> [Assigned task]
Return the following entries exactly, word for word.

━━━━━━━━━━━━━━━━━━━━

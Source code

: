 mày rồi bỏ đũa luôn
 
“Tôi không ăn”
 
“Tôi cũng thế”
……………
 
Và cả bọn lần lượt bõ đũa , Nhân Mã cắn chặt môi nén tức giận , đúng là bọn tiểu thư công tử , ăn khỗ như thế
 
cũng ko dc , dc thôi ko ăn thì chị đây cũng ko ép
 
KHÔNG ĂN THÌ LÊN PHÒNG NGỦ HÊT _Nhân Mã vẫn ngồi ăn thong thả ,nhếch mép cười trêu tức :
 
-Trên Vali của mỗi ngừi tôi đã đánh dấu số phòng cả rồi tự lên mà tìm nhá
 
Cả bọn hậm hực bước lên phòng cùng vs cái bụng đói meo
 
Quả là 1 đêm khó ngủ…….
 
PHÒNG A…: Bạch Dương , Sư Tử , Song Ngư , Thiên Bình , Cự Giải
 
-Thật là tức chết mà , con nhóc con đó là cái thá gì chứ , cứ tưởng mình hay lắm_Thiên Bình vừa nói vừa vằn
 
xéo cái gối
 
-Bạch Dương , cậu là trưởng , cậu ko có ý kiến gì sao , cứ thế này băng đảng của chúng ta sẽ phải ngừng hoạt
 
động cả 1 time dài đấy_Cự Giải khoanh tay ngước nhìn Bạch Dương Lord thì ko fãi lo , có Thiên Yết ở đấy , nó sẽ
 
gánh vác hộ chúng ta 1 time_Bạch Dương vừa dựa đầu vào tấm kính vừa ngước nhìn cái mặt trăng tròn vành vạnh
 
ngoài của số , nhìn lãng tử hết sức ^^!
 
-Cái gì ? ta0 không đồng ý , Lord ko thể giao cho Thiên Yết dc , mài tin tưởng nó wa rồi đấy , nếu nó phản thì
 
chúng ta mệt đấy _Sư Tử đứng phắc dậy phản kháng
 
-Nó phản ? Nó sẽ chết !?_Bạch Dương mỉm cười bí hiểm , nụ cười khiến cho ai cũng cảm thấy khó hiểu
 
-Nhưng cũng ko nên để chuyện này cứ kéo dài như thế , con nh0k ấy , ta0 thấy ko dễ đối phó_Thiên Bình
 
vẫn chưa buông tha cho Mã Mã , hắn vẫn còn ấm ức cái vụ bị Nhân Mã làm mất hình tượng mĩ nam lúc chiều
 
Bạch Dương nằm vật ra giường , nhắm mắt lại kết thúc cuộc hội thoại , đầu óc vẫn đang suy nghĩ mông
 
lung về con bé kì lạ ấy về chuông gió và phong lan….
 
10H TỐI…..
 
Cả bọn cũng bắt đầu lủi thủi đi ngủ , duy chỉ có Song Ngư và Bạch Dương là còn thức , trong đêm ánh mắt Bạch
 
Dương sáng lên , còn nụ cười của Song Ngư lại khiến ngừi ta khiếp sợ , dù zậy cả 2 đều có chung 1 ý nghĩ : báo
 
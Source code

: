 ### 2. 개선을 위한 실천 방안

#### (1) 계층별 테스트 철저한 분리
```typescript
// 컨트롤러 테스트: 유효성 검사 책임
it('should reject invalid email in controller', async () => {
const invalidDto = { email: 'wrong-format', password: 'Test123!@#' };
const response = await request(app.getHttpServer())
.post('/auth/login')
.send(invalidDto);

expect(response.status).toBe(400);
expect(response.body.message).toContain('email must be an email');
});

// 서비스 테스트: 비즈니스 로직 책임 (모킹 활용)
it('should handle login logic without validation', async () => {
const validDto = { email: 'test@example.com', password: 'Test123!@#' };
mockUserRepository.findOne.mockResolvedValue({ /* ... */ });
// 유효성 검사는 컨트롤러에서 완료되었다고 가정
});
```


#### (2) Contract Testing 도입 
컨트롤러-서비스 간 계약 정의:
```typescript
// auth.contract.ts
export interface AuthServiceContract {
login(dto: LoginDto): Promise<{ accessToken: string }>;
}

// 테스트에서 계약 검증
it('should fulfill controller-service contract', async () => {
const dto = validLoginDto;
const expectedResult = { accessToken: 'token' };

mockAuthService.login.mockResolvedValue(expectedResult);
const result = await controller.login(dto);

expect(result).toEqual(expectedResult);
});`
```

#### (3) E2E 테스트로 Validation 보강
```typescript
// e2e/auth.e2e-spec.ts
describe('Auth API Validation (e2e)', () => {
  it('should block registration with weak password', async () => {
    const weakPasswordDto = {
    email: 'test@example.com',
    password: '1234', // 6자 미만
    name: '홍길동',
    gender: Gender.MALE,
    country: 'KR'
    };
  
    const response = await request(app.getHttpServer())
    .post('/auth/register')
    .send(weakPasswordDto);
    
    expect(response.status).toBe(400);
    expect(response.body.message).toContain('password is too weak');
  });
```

━━━━━━━━━━━━━━━━━━━━

> [Response area]
Source code

: mày rồi bỏ đũa luôn
 
“Tôi không ăn”
 
“Tôi cũng thế”
……………
 
Và cả bọn lần lượt bõ đũa , Nhân Mã cắn chặt môi nén tức giận , đúng là bọn tiểu thư công tử , ăn khỗ như thế
 
cũng ko dc , dc thôi ko ăn thì chị đây cũng ko ép
 
KHÔNG ĂN THÌ LÊN PHÒNG NGỦ HÊT _Nhân Mã vẫn ngồi ăn thong thả ,nhếch mép cười trêu tức :
 
-Trên Vali của mỗi ngừi tôi đã đánh dấu số phòng cả rồi tự lên mà tìm nhá
 
Cả bọn hậm hực bước lên phòng cùng vs cái bụng đói meo
 
Quả là 1 đêm khó ngủ…….
 
PHÒNG A…: Bạch Dương , Sư Tử , Song Ngư , Thiên Bình , Cự Giải
 
-Thật là tức chết mà , con nhóc con đó là cái thá gì chứ , cứ tưởng mình hay lắm_Thiên Bình vừa nói vừa vằn
 
xéo cái gối
 
-Bạch Dương , cậu là trưởng , cậu ko có ý kiến gì sao , cứ thế này băng đảng của chúng ta sẽ phải ngừng hoạt
 
động cả 1 time dài đấy_Cự Giải khoanh tay ngước nhìn Bạch Dương Lord thì ko fãi lo , có Thiên Yết ở đấy , nó sẽ
 
gánh vác hộ chúng ta 1 time_Bạch Dương vừa dựa đầu vào tấm kính vừa ngước nhìn cái mặt trăng tròn vành vạnh
 
ngoài của số , nhìn lãng tử hết sức ^^!
 
-Cái gì ? ta0 không đồng ý , Lord ko thể giao cho Thiên Yết dc , mài tin tưởng nó wa rồi đấy , nếu nó phản thì
 
chúng ta mệt đấy _Sư Tử đứng phắc dậy phản kháng
 
-Nó phản ? Nó sẽ chết !?_Bạch Dương mỉm cười bí hiểm , nụ cười khiến cho ai cũng cảm thấy khó hiểu
 
-Nhưng cũng ko nên để chuyện này cứ kéo dài như thế , con nh0k ấy , ta0 thấy ko dễ đối phó_Thiên Bình
 
vẫn chưa buông tha cho Mã Mã , hắn vẫn còn ấm ức cái vụ bị Nhân Mã làm mất hình tượng mĩ nam lúc chiều
 
Bạch Dương nằm vật ra giường , nhắm mắt lại kết thúc cuộc hội thoại , đầu óc vẫn đang suy nghĩ mông
 
lung về con bé kì lạ ấy về chuông gió và phong lan….
 
10H TỐI…..
 
Cả bọn cũng bắt đầu lủi thủi đi ngủ , duy chỉ có Song Ngư và Bạch Dương là còn thức , trong đêm ánh mắt Bạch
 
Dương sáng lên , còn nụ cười của Song Ngư lại khiến ngừi ta khiếp sợ , dù zậy cả 2 đều có chung 1 ý nghĩ : báo
 
Source code

: ### 2. 개선을 위한 실천 방안

#### (1) 계층별 테스트 철저한 분리
```typescript
// 컨트롤러 테스트: 유효성 검사 책임
it('should reject invalid email in controller', async () => {
const invalidDto = { email: 'wrong-format', password: 'Test123!@#' };
const response = await request(app.getHttpServer())
.post('/auth/login')
.send(invalidDto);

expect(response.status).toBe(400);
expect(response.body.message).toContain('email must be an email');
});

// 서비스 테스트: 비즈니스 로직 책임 (모킹 활용)
it('should handle login logic without validation', async () => {
const validDto = { email: 'test@example.com', password: 'Test123!@#' };
mockUserRepository.findOne.mockResolvedValue({ /* ... */ });
// 유효성 검사는 컨트롤러에서 완료되었다고 가정
});
```


#### (2) Contract Testing 도입 
컨트롤러-서비스 간 계약 정의:
```typescript
// auth.contract.ts
export interface AuthServiceContract {
login(dto: LoginDto): Promise<{ accessToken: string }>;
}

// 테스트에서 계약 검증
it('should fulfill controller-service contract', async () => {
const dto = validLoginDto;
const expectedResult = { accessToken: 'token' };

mockAuthService.login.mockResolvedValue(expectedResult);
const result = await controller.login(dto);

expect(result).toEqual(expectedResult);
});`
```

#### (3) E2E 테스트로 Validation 보강
```typescript
// e2e/auth.e2e-spec.ts
describe('Auth API Validation (e2e)', () => {
  it('should block registration with weak password', async () => {
    const weakPasswordDto = {
    email: 'test@example.com',
    password: '1234', // 6자 미만
    name: '홍길동',
    gender: Gender.MALE,
    country: 'KR'
    };
  
    const response = await request(app.getHttpServer())
    .post('/auth/register')
    .send(weakPasswordDto);
    
    expect(response.status).toBe(400);
    expect(response.body.message).toContain('password is too weak');
  });
```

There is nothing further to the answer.